*** Opening of RECORD EXTRACTS ***

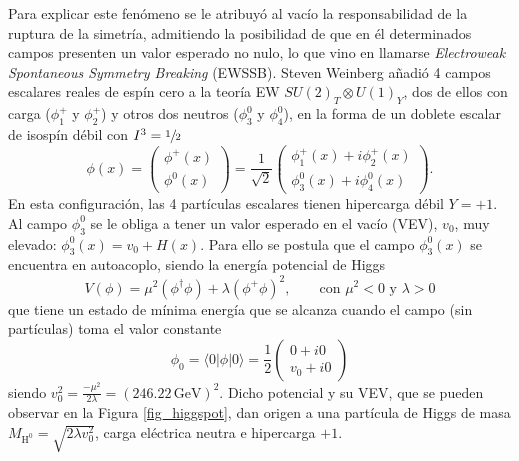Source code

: Para explicar este fenómeno se le atribuyó al vacío la
responsabilidad de la ruptura de la simetría, admitiendo la posibilidad de que en él determinados
campos presenten un valor esperado no nulo, lo que vino en llamarse \textit{Electroweak Spontaneous Symmetry Breaking} (EWSSB). Steven Weinberg añadió 4 campos escalares reales de espín cero a la teoría EW $SU(2)_T \otimes U(1)_Y$, dos de ellos con carga ($\phi_1^+$ y $\phi_2^+$) y otros dos neutros ($\phi_3^0$ y $\phi_4^0$), en la forma de un doblete escalar de isospín débil con $I^3 = \sfrac{1}{2}$
\begin{equation}
  \phi(x) = \begin{pmatrix}
    \phi^+(x) \\ \phi^0 (x) 
  \end{pmatrix} = \frac{1}{\sqrt{2}} \begin{pmatrix}
    \phi_1^+(x) + i\phi_2^+(x) \\ \phi_3^0(x) + i\phi_4^0(x) 
  \end{pmatrix}.
\end{equation}
En esta configuración, las 4 partículas escalares tienen hipercarga
débil $Y = +1$. Al campo $\phi_3^0$
se le obliga a tener un valor esperado en el vacío (VEV), $v_0$, muy
elevado: $\phi_3^0(x) = v_0+ H(x)$.
Para ello se postula que el campo $\phi_3^0 (x)$ se encuentra en autoacoplo, siendo la energía potencial de Higgs 
\begin{equation}
V(\phi) = \mu^2 (\phi^{\dagger} \phi) + \lambda (\phi^+ \phi)^2,  \qquad \text{con } \mu^2<0 \text{ y } \lambda >0
\end{equation}
que tiene un estado de mínima energía que se alcanza cuando el campo (sin partículas) toma el valor constante
\[\phi_0 = \langle 0 | \phi | 0 \rangle = \frac{1}{2} \begin{pmatrix}
  0+i0\\ v_0+ i0
\end{pmatrix}\]
siendo $v_0^2 = \frac{-\mu^2}{2 \lambda} = (246.22 \, \mathrm{GeV})^2$. Dicho potencial y su VEV, que se pueden observar en la Figura \ref{fig_higgspot}, dan origen a una partícula de Higgs de masa $M_{\mathrm{H^0}} = \sqrt{2 \lambda v_0^2}$, carga eléctrica neutra e hipercarga $+1$.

*** Close of RECORD EXTRACTS ***

▸ WHAT THE TASK ASKS
The expected result is a copy of each line in the records where "begin" appears.

▸ ANSWER TO THIS PROBLEM
\begin{equation}
  \phi(x) = \begin{pmatrix}
  \end{pmatrix} = \frac{1}{\sqrt{2}} \begin{pmatrix}
\begin{equation}
\[\phi_0 = \langle 0 | \phi | 0 \rangle = \frac{1}{2} \begin{pmatrix}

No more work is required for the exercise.